_WHAT YOU ARE ASKED TO DO_
What you produce should be every line from the data that includes "ChildComponent".

[Source texts of formatted documents]
◆ ◆ ◆ ◆
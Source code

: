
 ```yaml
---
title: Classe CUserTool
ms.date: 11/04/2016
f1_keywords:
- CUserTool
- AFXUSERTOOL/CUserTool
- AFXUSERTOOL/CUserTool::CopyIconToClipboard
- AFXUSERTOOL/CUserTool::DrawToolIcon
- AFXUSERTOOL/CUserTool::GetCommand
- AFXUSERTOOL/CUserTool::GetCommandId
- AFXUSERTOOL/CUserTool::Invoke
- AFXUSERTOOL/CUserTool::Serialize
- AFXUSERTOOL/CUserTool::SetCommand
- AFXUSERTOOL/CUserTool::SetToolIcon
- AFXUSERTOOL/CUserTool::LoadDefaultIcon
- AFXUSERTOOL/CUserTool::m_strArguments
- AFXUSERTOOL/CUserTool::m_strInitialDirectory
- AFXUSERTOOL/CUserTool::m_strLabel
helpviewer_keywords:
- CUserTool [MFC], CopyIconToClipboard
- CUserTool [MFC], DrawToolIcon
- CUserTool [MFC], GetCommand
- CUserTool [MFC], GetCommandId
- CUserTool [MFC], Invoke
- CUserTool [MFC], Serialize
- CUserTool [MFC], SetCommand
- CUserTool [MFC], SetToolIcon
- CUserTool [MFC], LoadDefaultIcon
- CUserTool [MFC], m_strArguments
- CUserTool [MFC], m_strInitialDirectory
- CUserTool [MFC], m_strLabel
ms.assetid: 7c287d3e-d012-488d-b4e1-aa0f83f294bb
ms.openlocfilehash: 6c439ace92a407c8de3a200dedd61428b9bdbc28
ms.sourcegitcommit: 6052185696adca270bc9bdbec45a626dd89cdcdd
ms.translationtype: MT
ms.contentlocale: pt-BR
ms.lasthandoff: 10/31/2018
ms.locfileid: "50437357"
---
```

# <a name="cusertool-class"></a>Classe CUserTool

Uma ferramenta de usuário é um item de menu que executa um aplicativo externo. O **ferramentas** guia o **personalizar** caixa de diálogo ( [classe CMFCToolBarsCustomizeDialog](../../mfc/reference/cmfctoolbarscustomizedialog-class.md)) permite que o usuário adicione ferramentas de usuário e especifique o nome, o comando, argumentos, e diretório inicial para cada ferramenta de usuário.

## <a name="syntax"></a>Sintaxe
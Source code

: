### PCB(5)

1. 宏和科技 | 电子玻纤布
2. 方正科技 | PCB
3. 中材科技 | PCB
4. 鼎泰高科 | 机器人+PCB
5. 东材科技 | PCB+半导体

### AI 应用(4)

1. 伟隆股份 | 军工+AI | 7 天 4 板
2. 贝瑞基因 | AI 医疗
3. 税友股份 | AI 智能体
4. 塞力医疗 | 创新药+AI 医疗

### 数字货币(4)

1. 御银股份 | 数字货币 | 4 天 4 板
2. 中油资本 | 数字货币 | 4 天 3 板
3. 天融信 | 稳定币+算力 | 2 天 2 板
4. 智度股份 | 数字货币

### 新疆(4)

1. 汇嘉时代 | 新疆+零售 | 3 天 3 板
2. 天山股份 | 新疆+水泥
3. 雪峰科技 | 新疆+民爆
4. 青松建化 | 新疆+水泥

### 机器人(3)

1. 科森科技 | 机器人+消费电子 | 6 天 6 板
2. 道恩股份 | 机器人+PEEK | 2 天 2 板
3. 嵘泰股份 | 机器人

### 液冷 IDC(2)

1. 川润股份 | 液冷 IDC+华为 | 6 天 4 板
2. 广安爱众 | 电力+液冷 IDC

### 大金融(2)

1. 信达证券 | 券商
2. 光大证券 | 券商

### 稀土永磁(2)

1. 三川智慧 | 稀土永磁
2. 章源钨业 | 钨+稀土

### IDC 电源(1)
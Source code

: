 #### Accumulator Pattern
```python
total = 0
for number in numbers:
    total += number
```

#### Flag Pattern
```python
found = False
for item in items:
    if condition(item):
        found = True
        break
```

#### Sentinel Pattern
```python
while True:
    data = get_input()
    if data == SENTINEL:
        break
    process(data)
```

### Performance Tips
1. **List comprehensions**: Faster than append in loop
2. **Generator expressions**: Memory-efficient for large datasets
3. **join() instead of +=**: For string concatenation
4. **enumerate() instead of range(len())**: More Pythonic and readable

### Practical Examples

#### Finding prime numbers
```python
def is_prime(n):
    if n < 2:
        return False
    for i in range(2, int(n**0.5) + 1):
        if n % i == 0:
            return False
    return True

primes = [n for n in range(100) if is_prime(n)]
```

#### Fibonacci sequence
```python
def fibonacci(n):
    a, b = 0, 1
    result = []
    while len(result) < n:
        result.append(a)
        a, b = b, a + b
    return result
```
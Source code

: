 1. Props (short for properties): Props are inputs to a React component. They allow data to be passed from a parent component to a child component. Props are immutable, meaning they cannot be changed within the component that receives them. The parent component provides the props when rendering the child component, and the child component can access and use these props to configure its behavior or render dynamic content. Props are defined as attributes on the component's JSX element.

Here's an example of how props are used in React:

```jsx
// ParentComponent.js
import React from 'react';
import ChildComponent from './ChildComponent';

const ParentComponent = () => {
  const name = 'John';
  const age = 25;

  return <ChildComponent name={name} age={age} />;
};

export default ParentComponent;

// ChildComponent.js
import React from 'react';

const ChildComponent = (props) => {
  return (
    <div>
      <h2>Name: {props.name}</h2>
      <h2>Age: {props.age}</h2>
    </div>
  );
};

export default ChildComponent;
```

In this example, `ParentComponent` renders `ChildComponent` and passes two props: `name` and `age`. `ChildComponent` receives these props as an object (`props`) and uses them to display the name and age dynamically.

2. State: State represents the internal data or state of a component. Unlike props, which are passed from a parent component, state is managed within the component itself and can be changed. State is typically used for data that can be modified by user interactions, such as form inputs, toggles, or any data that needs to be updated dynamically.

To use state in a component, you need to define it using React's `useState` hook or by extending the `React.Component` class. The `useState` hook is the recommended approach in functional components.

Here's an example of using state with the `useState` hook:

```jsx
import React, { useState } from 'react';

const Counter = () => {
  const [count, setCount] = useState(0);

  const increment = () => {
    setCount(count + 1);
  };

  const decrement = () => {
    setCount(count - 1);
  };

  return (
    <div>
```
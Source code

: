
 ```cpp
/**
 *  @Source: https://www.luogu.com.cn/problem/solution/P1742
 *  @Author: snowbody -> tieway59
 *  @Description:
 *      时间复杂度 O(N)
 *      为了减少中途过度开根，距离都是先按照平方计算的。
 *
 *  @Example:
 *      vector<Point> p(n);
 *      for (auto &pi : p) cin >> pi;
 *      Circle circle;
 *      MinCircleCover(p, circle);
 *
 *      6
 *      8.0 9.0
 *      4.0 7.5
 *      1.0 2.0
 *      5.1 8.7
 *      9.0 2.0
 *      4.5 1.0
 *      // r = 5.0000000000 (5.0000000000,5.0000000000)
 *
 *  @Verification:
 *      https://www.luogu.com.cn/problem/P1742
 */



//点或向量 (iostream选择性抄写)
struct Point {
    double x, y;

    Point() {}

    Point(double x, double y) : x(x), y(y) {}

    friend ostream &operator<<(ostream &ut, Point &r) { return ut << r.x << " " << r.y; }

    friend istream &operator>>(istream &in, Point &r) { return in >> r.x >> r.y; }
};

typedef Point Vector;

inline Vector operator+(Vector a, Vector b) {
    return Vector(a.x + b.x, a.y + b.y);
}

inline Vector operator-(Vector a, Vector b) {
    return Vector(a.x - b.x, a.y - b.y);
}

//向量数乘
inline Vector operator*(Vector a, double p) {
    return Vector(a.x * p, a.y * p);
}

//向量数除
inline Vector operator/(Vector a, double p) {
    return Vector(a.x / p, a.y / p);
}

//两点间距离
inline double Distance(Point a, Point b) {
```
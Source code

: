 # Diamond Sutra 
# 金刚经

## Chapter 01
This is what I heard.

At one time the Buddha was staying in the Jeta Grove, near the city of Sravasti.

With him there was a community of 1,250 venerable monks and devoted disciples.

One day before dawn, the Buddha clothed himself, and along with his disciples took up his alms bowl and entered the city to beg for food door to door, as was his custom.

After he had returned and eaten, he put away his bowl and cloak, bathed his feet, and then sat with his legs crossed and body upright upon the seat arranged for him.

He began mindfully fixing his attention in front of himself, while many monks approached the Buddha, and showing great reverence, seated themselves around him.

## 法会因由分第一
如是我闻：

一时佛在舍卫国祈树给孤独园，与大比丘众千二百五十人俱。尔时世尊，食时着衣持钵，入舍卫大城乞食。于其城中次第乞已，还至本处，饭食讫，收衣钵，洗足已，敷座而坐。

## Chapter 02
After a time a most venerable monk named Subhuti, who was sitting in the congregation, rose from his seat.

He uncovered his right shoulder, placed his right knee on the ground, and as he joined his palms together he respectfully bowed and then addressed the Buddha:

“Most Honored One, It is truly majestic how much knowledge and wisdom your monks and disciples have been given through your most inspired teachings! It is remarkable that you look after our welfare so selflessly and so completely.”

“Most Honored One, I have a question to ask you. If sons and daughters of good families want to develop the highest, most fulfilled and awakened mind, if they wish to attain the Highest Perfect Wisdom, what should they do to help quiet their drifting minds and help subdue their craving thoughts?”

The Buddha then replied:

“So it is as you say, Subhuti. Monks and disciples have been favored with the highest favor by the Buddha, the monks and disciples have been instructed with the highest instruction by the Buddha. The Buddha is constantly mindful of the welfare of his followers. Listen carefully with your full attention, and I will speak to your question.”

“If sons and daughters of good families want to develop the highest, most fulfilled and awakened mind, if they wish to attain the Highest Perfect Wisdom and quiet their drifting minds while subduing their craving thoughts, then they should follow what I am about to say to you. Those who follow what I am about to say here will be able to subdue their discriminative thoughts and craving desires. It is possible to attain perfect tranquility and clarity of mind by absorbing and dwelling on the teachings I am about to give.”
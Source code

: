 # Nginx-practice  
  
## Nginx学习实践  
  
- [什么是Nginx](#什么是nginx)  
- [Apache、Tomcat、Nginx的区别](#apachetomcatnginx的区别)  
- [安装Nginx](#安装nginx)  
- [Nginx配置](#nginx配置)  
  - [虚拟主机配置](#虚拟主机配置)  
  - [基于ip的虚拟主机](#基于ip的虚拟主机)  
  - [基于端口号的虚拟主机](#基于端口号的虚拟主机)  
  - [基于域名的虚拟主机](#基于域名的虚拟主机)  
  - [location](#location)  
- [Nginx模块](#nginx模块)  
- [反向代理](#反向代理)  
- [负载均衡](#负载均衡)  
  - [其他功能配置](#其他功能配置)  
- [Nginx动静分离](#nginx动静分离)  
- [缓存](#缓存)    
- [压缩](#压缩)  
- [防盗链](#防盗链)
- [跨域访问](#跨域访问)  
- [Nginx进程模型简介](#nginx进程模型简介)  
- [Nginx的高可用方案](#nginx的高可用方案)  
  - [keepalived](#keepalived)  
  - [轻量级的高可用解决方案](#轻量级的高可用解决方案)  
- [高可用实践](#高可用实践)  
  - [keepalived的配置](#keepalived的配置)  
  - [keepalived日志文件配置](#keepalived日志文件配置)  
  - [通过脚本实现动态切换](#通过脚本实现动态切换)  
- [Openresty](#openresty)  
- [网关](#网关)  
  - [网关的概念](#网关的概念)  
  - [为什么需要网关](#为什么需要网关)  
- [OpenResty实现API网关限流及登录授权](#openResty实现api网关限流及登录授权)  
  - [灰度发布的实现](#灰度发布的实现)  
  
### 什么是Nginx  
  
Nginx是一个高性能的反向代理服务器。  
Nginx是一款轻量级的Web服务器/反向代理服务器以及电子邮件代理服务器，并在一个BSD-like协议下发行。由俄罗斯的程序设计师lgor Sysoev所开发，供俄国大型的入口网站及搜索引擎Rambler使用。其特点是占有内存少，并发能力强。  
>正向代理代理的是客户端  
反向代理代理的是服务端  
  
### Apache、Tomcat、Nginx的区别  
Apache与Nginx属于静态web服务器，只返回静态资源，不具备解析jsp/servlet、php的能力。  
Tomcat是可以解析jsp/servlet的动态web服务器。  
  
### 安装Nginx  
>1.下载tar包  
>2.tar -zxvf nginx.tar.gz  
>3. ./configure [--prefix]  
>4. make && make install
◆ ◆ ◆ ◆
_SOLUTION BELOW_
import ChildComponent from './ChildComponent';
  return <ChildComponent name={name} age={age} />;
// ChildComponent.js
const ChildComponent = (props) => {
export default ChildComponent;
In this example, `ParentComponent` renders `ChildComponent` and passes two props: `name` and `age`. `ChildComponent` receives these props as an object (`props`) and uses them to display the name and age dynamically.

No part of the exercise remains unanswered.